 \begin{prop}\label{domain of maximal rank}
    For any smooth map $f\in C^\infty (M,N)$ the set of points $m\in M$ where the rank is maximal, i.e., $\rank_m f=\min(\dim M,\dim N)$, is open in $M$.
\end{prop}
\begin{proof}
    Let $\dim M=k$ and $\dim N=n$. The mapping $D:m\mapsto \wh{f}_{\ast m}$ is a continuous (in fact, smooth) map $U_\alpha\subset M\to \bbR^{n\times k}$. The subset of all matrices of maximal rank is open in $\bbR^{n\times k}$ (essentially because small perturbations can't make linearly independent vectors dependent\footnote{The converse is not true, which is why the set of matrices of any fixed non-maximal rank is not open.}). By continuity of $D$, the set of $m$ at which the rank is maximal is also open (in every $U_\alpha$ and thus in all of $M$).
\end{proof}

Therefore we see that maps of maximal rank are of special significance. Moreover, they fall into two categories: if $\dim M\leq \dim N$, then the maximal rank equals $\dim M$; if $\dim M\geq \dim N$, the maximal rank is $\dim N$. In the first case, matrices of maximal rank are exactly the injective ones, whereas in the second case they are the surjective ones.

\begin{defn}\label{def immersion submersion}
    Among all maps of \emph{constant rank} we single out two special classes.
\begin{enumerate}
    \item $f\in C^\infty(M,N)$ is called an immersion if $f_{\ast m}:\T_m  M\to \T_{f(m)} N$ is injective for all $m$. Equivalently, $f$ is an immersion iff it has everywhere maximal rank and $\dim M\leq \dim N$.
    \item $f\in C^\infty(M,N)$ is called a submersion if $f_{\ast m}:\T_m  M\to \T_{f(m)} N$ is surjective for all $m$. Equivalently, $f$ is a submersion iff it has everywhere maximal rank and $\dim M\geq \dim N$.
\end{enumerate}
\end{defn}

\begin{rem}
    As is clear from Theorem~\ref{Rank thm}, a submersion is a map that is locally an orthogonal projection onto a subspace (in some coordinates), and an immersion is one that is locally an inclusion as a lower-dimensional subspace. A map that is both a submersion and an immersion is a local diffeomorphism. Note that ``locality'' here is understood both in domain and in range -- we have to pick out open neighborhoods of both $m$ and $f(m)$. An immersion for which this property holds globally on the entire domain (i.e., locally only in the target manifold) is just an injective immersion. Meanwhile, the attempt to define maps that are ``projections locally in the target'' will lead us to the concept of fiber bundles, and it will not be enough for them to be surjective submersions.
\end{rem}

+---+

### Exercise instructions
Only the number is wanted: how many lines of the data contain the word "begin"?

### Solution to the exercise
5